Brad Ebert’s business card makes no mention of the 230-odd games of AFL he’s played with West Coast and Port Adelaide.
It simply reads, “Managing Director, Hey Diddle Wines”.
It’s a subtle sign of the serious intent behind the project Ebert has created with winemaker Ben Chipman, marketer Toby Yap and Port Adelaide teammate Tom Jonas.
“We both know that having a bit of a profile as footballers might open a few doors at first,” Jonas says before heading in to a meeting to dissect last Saturday’s frustrating game in which the Adelaide Crows and the score review system beat Port by three points. “But if what’s in the bottle isn’t up to scratch, those doors won’t stay open long.”

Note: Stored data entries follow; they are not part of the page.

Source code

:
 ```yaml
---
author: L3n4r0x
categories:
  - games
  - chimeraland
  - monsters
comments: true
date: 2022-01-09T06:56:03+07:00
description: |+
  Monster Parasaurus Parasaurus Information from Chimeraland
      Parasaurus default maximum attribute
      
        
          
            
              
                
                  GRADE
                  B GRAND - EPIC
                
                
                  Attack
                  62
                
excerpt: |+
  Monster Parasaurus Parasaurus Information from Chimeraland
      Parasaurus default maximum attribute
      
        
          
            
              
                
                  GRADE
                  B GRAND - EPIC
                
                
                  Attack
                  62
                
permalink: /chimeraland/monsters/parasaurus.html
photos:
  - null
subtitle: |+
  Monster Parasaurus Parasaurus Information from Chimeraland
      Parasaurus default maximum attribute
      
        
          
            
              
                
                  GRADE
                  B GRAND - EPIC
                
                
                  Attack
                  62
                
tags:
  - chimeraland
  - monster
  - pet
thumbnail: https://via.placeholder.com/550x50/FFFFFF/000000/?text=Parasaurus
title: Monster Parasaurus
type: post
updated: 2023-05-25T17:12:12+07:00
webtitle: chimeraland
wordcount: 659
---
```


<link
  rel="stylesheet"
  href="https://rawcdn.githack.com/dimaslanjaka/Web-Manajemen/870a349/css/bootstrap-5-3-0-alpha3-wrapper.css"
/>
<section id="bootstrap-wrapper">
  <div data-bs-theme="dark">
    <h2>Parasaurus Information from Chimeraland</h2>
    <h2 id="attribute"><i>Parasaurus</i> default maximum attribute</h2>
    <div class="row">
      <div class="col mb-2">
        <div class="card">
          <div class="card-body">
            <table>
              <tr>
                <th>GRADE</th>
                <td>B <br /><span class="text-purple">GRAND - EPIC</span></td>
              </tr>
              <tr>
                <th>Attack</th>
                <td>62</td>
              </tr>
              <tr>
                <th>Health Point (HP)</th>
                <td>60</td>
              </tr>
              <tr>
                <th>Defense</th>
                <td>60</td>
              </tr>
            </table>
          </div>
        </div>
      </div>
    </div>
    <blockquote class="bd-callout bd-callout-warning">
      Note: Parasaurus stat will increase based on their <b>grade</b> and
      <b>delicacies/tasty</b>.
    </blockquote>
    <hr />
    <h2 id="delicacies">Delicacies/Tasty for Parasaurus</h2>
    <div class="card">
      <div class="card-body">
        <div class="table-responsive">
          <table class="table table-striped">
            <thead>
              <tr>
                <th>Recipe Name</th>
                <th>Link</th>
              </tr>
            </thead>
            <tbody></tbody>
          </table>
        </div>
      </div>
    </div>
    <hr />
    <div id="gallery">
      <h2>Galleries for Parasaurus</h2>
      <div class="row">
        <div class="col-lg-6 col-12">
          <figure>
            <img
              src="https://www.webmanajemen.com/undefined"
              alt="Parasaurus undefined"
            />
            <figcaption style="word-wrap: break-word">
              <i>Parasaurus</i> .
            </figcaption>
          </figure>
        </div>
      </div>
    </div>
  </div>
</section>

If they can maintain the standards set by their initial release, a fragrant and supple 2017 Barossa Valley shiraz, those doors should remain wide and welcoming long after the boots are hung up and the palate-distorting pong of liniment fades.

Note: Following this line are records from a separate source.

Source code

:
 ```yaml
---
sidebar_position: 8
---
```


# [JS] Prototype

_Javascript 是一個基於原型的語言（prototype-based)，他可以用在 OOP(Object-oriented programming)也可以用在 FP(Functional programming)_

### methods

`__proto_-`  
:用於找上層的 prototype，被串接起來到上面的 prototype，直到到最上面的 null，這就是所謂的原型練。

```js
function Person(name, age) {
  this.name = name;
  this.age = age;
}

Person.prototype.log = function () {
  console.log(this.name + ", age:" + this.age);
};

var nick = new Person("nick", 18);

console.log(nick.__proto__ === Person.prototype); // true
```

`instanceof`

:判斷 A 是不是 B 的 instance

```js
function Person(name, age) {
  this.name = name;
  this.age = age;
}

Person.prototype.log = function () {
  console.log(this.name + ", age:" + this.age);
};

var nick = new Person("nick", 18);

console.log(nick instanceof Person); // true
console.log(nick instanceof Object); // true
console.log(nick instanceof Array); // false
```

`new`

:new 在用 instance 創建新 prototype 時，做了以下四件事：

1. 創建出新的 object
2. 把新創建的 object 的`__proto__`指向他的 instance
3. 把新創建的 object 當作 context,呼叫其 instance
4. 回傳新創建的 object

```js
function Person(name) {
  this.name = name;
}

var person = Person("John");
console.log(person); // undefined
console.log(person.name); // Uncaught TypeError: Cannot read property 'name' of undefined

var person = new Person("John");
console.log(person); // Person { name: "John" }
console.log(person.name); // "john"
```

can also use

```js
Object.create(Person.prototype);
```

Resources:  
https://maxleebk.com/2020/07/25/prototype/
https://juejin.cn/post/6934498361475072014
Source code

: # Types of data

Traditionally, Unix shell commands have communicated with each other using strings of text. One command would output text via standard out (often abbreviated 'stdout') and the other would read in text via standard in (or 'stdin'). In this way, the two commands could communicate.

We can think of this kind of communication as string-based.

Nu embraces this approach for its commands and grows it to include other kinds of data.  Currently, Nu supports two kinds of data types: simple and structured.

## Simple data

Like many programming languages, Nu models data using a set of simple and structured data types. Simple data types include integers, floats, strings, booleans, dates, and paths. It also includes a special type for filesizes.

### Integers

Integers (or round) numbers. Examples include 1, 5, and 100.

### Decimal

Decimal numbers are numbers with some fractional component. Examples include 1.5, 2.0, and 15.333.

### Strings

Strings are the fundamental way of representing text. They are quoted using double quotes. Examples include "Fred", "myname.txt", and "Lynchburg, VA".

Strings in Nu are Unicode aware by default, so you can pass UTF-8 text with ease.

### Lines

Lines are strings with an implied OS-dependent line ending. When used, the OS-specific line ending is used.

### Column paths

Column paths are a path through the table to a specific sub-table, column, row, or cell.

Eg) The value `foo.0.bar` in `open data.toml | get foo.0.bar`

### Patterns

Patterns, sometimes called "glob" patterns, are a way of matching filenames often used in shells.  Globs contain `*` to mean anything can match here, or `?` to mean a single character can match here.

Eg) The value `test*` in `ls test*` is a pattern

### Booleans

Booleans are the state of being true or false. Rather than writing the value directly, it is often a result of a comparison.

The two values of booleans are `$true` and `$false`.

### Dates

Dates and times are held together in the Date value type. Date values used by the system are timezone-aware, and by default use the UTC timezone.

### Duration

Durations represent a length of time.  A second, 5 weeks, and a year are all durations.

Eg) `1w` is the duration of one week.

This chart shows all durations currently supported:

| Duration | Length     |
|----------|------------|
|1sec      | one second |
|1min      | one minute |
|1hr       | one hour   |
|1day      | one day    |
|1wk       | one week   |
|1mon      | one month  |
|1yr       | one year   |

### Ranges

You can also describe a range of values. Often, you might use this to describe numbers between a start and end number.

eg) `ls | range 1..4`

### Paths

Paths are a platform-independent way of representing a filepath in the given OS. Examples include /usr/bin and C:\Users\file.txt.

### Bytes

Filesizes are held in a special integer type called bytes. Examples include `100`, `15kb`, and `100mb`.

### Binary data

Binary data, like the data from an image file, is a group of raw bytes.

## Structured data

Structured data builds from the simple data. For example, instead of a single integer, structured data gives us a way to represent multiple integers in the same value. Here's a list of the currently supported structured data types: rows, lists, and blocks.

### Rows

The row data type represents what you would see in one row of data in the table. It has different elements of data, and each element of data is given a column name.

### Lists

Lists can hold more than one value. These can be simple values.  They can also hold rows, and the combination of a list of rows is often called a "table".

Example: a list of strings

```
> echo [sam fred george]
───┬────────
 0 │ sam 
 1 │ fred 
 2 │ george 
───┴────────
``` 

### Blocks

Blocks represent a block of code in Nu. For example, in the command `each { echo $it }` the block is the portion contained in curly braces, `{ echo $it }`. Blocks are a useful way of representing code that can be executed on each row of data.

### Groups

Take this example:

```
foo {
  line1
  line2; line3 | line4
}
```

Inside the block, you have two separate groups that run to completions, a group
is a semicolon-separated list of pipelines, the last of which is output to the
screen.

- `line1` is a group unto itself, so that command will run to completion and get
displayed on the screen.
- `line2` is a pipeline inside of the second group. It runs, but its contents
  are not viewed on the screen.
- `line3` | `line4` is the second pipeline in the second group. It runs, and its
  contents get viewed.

Ebert points to time spent as a kid in an uncle’s vineyard in South Australia’s Riverland as the origins of an interest in winemaking.
He even seriously investigated how he might combine studying for a viticulture degree with the demands of AFL, but just couldn’t find the time.
There are Port Adelaide fans of a certain age who wonder why he would not just take the easy way his surname presents him.
Brad is the nephew of Russell Ebert, the greatest Port Adelaide player of them all. Premiership captain, four-time Magarey Medallist and the man who sits alongside Dennis Lillee on the throne atop my childhood Olympus.
We would say he only needed to fill a tanker from the water supply, get Russell to wave his hands over it and he’d have 10,000 cases right there on the spot.
Instead he went for the next best thing and got Ben Chipman. Chipman and Yap have their own label, Tomfoolery, and Ebert had discovered those wines when his sister worked with Yap’s wife for the publisher of a wine magazine.
With Jonas on board, meetings were arranged to see how the four might work together and it was decided early on this would be a serious operation requiring all hands on deck. “I told the boys if they wanted to get involved in the wine business, they had to get properly involved,” says Chipman.
“I wasn’t interested in doing all the heavy lifting for a couple of pretty-boy footballers who just wanted to tip some cash in and get all the glory.”
Chipman’s first lesson for the fledgling Barossa winemakers was the need to find a good, generational grapegrower, the kind that has formed the fabric of the place for 170 years. Chipman searched long and hard for the vineyard site that satisfied Ebert’s and Jonas’s detailed brief. “We wanted the wine to be fresh and fruit-driven because that’s the style the market seems to want right now, but at the same time we didn’t want to lose that guts and grunt you get from Barossa shiraz.”
Chipman targeted a site tucked in between the parishes of Krondorf and Gomersal, owned by the Schiller family. Its rare easterly aspect produces more elegant fruit flavours and a more moderate, yet still distinctly Barossan, richness.
From that point on Ebert and Jonas have been hands-on in every part of the process —out in the vineyard, back in the winery and even alongside marketing gun Yap in designing the stylish packaging that makes no mention of the wine’s footballing associations.
The industry has a long, and mostly sorry, history of high-profile people thinking it might be fun to own a wine brand. Some have longevity, most do not. This one feels right, as wine from a couple of Port boys should.
If the wine was crap and my unbridled bias in favour of the Port Adelaide Football Club compelled me to write about it anyway, it would be easy to anthropomorphise the liquid, make all sorts of clumsy references to a wine with the guile of Gavin Wanganeen, the poise of Robbie Gray and expansive back-end of Stewie Dew.
Luckily, the wine is so much better than that and can confidently stand on its own merits. It’s bright and energetic, layered with brambly fruit characters at just the right point of ripeness.
Never green, never jammy. Just at that perfect juncture where the floral and the fruity meet.
It’s slippery and supple on the palate, imbued with energy, deftly deployed power and length.
This is classic Barossa shiraz viewed through a very contemporary prism. It’s bloody good, no matter where your football allegiances lie.